Giavos’ concept for 3 Monkeys is simple: “Not so upscale like Stella’s. Not so casual as Sidewalk.” He says that since the deal leading to 3 Monkeys came together so quickly, simplification was the key. “I put the menu together as a kind of ‘greatest hits’ from my other places. You’ll really see that in the specials, too. The ahi tuna with the sesame. The bourbon sauce on the rib-eye. Hopefully, we hit the mark of what’s needed in the Fan at this point.”
I can’t help but think of Rocco DiSpirito’s failed attempt at such a feat in the guilty-pleasure TV show for foodies, “The Restaurant.” But there’s a big difference here. Whereas Rocco wanted to hang out with his clientele in the front, Johnny loves to be in the kitchen. Rocco’s restaurant failed in large part because he lost touch with the most essential element in the joint, the food. There’s no danger of that happening here. If there’s one thing that Giavos is committed to, it’s the food. He doesn’t just want you to dig the ambience at his bar, he wants you to love the food at his newest restaurant.

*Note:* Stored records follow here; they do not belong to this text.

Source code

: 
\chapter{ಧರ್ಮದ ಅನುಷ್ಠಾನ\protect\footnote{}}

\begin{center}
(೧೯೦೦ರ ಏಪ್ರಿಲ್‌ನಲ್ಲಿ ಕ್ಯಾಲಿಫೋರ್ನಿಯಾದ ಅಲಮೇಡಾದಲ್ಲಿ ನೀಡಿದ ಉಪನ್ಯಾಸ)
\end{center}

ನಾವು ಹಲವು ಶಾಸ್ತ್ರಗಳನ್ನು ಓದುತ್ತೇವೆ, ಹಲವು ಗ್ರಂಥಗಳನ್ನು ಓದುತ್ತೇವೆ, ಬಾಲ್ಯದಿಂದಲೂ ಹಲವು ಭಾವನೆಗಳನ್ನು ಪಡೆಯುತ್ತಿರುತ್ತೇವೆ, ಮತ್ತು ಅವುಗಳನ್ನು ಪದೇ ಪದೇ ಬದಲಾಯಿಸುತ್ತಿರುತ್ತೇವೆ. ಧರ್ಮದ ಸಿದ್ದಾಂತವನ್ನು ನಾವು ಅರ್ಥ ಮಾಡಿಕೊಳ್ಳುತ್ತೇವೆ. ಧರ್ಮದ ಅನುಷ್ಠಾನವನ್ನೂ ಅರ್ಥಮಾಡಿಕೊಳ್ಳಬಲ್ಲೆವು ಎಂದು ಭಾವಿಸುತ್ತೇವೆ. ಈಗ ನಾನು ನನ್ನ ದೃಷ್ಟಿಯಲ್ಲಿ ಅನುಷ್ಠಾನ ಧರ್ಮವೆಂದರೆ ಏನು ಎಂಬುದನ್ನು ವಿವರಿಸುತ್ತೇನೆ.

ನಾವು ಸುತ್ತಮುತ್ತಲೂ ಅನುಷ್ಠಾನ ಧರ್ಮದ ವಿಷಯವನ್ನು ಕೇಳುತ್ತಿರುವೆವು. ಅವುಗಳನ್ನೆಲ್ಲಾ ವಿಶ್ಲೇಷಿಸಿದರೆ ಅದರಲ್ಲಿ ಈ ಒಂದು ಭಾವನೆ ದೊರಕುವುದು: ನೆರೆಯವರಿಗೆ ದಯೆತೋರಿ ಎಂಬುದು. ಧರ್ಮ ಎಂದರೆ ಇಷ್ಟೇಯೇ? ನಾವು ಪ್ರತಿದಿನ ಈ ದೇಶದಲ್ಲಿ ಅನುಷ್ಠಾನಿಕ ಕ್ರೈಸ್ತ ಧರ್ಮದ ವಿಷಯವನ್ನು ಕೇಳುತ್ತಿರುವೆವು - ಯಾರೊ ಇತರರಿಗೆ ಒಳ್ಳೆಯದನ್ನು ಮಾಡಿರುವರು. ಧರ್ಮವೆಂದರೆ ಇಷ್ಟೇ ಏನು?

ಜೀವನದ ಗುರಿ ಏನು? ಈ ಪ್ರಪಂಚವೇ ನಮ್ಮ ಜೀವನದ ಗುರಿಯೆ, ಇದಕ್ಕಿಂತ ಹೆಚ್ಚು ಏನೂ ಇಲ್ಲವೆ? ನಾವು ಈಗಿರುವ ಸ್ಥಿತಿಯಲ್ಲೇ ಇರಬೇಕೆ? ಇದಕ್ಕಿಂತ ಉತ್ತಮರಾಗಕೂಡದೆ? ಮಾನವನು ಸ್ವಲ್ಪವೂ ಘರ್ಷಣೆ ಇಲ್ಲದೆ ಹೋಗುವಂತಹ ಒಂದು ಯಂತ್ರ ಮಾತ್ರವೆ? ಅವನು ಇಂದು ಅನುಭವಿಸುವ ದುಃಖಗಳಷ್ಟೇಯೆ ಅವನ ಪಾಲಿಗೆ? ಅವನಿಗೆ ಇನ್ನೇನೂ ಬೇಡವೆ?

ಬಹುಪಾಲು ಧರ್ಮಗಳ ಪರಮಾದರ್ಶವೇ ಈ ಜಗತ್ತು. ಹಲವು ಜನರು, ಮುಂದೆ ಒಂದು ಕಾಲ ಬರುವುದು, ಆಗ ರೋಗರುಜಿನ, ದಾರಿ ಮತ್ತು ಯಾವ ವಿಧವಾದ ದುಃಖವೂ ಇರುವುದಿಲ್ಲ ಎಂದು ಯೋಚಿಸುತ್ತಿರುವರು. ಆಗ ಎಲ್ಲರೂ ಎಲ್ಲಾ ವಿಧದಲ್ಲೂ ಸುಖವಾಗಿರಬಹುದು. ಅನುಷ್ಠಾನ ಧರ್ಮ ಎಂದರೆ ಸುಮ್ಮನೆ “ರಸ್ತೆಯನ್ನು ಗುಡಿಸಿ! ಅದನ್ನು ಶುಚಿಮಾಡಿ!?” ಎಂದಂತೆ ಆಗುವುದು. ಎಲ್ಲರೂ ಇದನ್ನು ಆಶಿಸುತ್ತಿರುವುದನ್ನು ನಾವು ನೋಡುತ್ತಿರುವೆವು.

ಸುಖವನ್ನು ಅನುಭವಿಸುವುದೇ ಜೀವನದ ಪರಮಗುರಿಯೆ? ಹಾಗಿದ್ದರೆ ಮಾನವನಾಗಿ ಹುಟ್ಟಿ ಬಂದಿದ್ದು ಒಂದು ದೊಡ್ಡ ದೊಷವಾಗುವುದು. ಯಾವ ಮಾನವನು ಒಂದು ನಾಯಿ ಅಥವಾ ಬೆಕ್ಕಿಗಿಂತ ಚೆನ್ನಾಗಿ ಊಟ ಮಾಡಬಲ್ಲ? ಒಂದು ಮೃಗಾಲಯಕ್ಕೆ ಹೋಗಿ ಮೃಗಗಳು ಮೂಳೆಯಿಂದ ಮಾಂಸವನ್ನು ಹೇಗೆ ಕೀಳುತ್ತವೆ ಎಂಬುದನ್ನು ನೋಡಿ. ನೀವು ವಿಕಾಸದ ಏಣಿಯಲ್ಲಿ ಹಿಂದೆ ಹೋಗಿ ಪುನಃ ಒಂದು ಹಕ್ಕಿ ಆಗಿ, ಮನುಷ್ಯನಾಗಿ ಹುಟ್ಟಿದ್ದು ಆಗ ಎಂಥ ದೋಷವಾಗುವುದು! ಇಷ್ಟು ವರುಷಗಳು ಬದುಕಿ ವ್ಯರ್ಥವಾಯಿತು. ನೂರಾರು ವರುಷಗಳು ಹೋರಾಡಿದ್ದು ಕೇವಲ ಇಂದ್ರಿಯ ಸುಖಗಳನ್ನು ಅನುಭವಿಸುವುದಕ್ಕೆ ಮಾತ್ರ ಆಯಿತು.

A quick glance down the menu shows little in the way of surprising or exotic fare. Though the eclectic reigns here, there is little in the way of fusion — a fact I find refreshing. My wife, who is six months pregnant, exclaimed that everything sounded so good. And she was right. To find crab dip, saganaki flambée, falafel sliders, a hummus plate, and grilled garlic shrimp all on the same appetizer menu and all $7 or less made our decisions difficult. We tried the falafel sliders (petite versions of the ground chickpea patties) on one occasion and the grilled garlic shrimp over homemade cornbread the next. The falafel were hearty enough to be a meal in themselves. The garlic shrimp were light and not overpowering with the cornbread absorbing the delicious sauce.
Choices on the salad menu ($6-$8) include a standard Asian grilled chicken salad, a traditional Caesar, a buffalo mozzarella with tomato and basil, a classic Mediterranean, and couple of unusual options in the sweet and plump fried oysters gracing a spinach salad (which proved a wonderful combination) and a Caribbean-style avocado-pineapple-cilantro salad (which should be a hit this summer). All the salads are large enough to be a meal alone and a great value at this price.

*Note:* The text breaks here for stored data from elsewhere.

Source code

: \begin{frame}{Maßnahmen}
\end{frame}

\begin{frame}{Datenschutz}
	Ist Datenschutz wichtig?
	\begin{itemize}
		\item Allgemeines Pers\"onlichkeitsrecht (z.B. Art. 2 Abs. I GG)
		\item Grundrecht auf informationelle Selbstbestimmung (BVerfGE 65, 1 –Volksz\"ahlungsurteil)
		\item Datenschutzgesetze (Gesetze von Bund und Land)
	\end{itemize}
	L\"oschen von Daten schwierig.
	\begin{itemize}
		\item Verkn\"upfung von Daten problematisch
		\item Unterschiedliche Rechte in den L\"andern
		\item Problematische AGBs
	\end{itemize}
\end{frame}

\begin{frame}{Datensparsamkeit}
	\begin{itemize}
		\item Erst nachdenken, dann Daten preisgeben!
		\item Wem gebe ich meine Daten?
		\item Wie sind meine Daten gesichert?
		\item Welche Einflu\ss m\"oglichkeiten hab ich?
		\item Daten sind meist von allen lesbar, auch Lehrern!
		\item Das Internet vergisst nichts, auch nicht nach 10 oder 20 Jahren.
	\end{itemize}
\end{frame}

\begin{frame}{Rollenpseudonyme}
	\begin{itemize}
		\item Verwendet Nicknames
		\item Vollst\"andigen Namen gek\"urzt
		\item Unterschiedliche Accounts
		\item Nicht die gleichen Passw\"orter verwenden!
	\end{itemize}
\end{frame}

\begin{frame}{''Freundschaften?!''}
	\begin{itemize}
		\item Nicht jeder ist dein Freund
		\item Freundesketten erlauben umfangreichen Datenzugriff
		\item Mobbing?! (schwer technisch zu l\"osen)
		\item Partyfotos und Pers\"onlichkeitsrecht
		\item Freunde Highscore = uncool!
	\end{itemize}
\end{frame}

George Tsipas’ contribution to the menu is specialty pizza ($7-$9). The crust is reminiscent of that at Bottom’s Up, and the combinations are classic and tasty. There’s a white three-mushroom, Greek, grilled eggplant and peppers, andouille sausage, and the Monkey Pie with ham, pineapple and caramelized onions.
The menu really shines in the entrée section ($12-$17). Here we see the best of what Giavos has to offer: simple combinations and little twists on the classics. The best meal I had at 3 Monkeys was, by far, the roast pork, sliced razor-thin and heaped atop homemade mashed potatoes, covered in caramelized onions, bathed in au jus, and complemented by grilled asparagus and roasted red peppers.

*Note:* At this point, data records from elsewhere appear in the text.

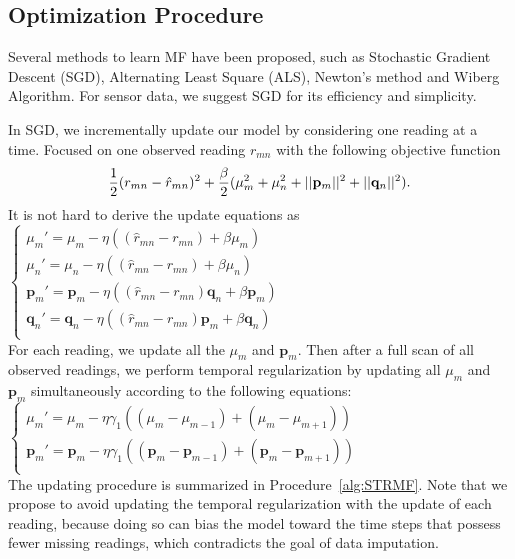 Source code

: \subsection{Optimization Procedure}
\label{optimation_procedure}
Several methods to learn MF have been proposed, such as Stochastic Gradient Descent (SGD)\cite{koren2009matrix,chih2008large}, Alternating Least Square (ALS)\cite{koren2009matrix,zhou2008large}, Newton's method\cite{buchanan2005damped} and Wiberg Algorithm\cite{okatani2007wiberg}.
For sensor data, we suggest SGD for its efficiency and simplicity. 

In SGD, we incrementally update our model by considering one reading at a time.
Focused on one observed reading $r_{mn}$ with the following objective function
\begin{equation*} \small \frac{1}{2}(r_{mn} - \hat{r}_{mn})^2
+ \frac{\beta}{2}(\mu_m^2 + \mu_n^2 + ||\mathbf{p}_m||^2 + ||\mathbf{q}_n||^2).\end{equation*}
It is not hard to derive the update equations as \\
\indent	$ \begin{cases} 
	\mu_m' = \mu_m - \eta ((\hat{r}_{mn}-r_{mn}) + \beta \mu_m) \\
	\mu_n' = \mu_n - \eta ((\hat{r}_{mn}-r_{mn}) + \beta \mu_n) \\
	\mathbf{p}_{m}' = \mathbf{p}_{m} - \eta ((\hat{r}_{mn}-r_{mn})\mathbf{q}_{n} + \beta \mathbf{p}_{m})\\
	\mathbf{q}_{n}' = \mathbf{q}_{n} - \eta ((\hat{r}_{mn}-r_{mn})\mathbf{p}_{m} + \beta \mathbf{q}_{n})\\
	\end{cases} $ \\
For each reading, we update all the $\mu_m$ and $\mathbf{p}_m$. Then after a full scan of all observed readings, 
we perform temporal regularization by updating all $\mu_m$ and $\mathbf{p}_m$ simultaneously according to the following equations:\\
\indent $ \begin{cases}
	\mu_m' = \mu_m - \eta \gamma_1((\mu_m-\mu_{m-1})+(\mu_m-\mu_{m+1}))\\
	\mathbf{p}_{m}' = \mathbf{p}_{m} - \eta \gamma_1((\mathbf{p}_{m}-\mathbf{p}_{m-1})+(\mathbf{p}_{m}-\mathbf{p}_{m+1}))\\
	\end{cases} $\\
The updating procedure is summarized in Procedure~\ref{alg:STRMF}. Note that we propose to avoid updating the temporal regularization with the update of each reading, because doing so can bias the model toward the time steps that possess fewer missing readings, which contradicts the goal of data imputation.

Also on the menu: New York strip with Gorgonzola butter, jambalaya served with penne pasta and the seafood pasta diablo. There’s even a lowbrow fried seafood platter for those who can’t get enough of the crispy golden goodness.
All in all, Giavos is hitting the mark with his newest venture. With a good dose of comfort food and a strong kitchen staff to execute it well, he could hardly miss. S
3 Monkeys Bar and Grill ($)
2525 W. Main St.
204-2525
Lunch Monday-Friday 11 a.m.-4 p.m.
Dinner Monday-Friday 4 p.m.-1 a.m.; Saturday-Sunday 2:30 p.m.-1 a.m.
Brunch Saturday-Sunday 9:30 a.m.-2:30 p.m.